| Problem statement |
Output the records exactly, every one of them.

| Source material |
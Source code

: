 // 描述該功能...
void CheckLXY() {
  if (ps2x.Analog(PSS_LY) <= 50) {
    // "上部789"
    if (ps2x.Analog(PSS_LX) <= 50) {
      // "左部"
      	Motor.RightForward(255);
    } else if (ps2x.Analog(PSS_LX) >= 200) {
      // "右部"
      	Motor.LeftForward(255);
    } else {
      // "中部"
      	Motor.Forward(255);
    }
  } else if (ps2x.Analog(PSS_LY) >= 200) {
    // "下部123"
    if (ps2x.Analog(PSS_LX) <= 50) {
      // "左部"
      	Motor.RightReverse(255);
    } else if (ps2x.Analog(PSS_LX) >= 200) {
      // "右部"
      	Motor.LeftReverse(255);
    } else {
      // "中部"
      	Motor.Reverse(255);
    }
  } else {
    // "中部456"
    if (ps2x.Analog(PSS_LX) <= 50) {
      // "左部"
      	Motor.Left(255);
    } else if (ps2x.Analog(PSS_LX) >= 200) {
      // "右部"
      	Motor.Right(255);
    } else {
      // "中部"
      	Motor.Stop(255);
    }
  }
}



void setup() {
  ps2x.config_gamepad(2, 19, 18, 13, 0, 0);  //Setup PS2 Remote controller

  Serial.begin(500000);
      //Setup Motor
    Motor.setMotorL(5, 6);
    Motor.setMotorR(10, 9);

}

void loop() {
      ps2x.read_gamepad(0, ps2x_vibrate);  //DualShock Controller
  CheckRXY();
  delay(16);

| Your response |
Source code

: // 描述該功能...
void CheckLXY() {
  if (ps2x.Analog(PSS_LY) <= 50) {
    // "上部789"
    if (ps2x.Analog(PSS_LX) <= 50) {
      // "左部"
      	Motor.RightForward(255);
    } else if (ps2x.Analog(PSS_LX) >= 200) {
      // "右部"
      	Motor.LeftForward(255);
    } else {
      // "中部"
      	Motor.Forward(255);
    }
  } else if (ps2x.Analog(PSS_LY) >= 200) {
    // "下部123"
    if (ps2x.Analog(PSS_LX) <= 50) {
      // "左部"
      	Motor.RightReverse(255);
    } else if (ps2x.Analog(PSS_LX) >= 200) {
      // "右部"
      	Motor.LeftReverse(255);
    } else {
      // "中部"
      	Motor.Reverse(255);
    }
  } else {
    // "中部456"
    if (ps2x.Analog(PSS_LX) <= 50) {
      // "左部"
      	Motor.Left(255);
    } else if (ps2x.Analog(PSS_LX) >= 200) {
      // "右部"
      	Motor.Right(255);
    } else {
      // "中部"
      	Motor.Stop(255);
    }
  }
}



void setup() {
  ps2x.config_gamepad(2, 19, 18, 13, 0, 0);  //Setup PS2 Remote controller

  Serial.begin(500000);
      //Setup Motor
    Motor.setMotorL(5, 6);
    Motor.setMotorR(10, 9);

}

void loop() {
      ps2x.read_gamepad(0, ps2x_vibrate);  //DualShock Controller
  CheckRXY();
  delay(16);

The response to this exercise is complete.